Jamming the linkages between a drone and its controllers on the ground is also a relatively low-risk proposition for Russia. If it succeeds in destroying the aircraft it is unlikely that an American service member will die in the process, reducing the likelihood of any immediate escalation. The largely opaque relationship actual Russian troops in the country have with private military contractors, militias aligned with Assad, Iranian personnel, and Syrian government forces give the Kremlin significant avenues to deny any responsibility whatsoever.
But while Russia’s GPS jamming and spoofing in Syria is definitely a cause for concern, especially given the steadily worsening ties between the Kremlin and the U.S. government, the full extent of Russian capabilities in this regard in the country and whether there has been any actual shift in policy remain unclear. The sources told NBC News that larger unmanned aircraft, such as MQ-9 Reapers and MQ-1 Predators, remained unaffected, which might be an indication that the electronic warfare attacks had been relatively localized and not complex enough to jam those drones’ microwave satellite communications data links.
This would make sense given the increasingly
close proximity of American and Russian-backed forces in Syria. U.S. forces throughout the country have been taking up more robust postures with added defenses in recent months in response to threats from various groups.

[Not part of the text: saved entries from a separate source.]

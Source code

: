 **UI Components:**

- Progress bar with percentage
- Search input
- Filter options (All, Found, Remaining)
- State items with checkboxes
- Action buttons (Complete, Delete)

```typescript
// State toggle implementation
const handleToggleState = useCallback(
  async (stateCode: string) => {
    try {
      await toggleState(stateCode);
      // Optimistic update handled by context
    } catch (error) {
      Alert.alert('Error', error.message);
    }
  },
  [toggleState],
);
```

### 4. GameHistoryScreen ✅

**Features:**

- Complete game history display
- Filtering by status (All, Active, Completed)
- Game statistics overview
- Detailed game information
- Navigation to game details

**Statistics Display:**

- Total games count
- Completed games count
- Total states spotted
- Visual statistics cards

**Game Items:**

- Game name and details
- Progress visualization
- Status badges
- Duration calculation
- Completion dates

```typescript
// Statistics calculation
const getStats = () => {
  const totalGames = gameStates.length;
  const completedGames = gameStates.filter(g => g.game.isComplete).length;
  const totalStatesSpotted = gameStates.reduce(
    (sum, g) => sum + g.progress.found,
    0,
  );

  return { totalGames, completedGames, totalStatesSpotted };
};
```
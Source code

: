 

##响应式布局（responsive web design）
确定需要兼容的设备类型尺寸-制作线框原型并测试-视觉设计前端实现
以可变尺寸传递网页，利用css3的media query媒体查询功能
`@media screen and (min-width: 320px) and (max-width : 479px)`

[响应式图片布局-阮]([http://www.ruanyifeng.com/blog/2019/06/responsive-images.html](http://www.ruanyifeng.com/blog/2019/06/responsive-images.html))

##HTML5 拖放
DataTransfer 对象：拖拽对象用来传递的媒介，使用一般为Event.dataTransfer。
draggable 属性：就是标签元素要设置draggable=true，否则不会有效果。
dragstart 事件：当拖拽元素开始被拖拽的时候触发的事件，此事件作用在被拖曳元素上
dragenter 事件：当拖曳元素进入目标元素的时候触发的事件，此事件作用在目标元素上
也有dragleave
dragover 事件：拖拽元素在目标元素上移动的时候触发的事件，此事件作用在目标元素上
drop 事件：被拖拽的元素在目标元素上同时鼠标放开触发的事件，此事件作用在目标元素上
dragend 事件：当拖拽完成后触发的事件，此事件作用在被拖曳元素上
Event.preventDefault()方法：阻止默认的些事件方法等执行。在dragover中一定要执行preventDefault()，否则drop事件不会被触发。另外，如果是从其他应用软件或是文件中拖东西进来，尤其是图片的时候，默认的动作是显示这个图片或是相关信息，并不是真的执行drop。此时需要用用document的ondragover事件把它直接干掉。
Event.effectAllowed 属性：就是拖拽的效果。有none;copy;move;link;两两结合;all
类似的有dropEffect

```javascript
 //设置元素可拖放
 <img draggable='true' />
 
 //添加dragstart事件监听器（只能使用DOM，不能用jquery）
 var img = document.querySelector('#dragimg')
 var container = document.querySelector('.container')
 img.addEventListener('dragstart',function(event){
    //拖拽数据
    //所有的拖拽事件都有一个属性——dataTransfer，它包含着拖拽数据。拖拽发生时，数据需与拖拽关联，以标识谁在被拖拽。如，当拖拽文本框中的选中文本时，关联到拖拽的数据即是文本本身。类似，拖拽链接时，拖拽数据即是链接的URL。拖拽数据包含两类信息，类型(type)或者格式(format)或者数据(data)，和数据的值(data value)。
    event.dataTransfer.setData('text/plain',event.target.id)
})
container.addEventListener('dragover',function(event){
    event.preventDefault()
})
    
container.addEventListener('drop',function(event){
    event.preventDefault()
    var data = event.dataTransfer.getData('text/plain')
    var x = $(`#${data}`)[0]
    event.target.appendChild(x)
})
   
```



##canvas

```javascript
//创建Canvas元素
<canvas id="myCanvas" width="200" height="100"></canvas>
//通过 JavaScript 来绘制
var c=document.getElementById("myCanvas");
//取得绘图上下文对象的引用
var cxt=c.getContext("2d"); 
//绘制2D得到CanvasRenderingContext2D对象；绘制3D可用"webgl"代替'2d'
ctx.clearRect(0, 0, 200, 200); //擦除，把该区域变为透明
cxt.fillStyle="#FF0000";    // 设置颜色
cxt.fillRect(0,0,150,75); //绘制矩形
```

It also potentially points to the use of more discreet and shorter-range systems that are easier to conceal. This would also help Russia deflect accusations that it is actively targeting U.S. troops in any way.
Beyond that, there’s nothing to automatically indicate that the electronic warfare systems the Russians are using in Syria could ward off any larger air and missile strikes the U.S. military or its allies might launch against Assad in response to his chemical weapons attacks, at least not by themselves. Those assets could be worrisome within the context of the larger integrated Russian-Syrian air defense network, but it’s hardly a risk the U.S. government could be unaware of at this point. The U.S. military is aware of the potential difficulties of operating in a GPS degraded or outright denied environment, too, and is increasingly training to mitigate those dangers.
The truth is, as we at The War Zone have been noting
for months, that there is something of a low-level fight between Russia and the United States in Syria already, as well as elsewhere in the world. It’s a hybrid conflict that involves the heavy use of proxy forces and information warfare to create conflicting narratives about what’s actually happening on the ground.
Jamming and otherwise harassing small U.S. drones remotely, as well as potentially reducing confidence in GPS-enabled systems, is entirely in line with this over-arching concept of operations. From everything we know, it’s been happening and will likely to continue happening, at least sporadically, for the foreseeable future as the Kremlin continues to agitate for a complete withdrawal of American forces from Syria.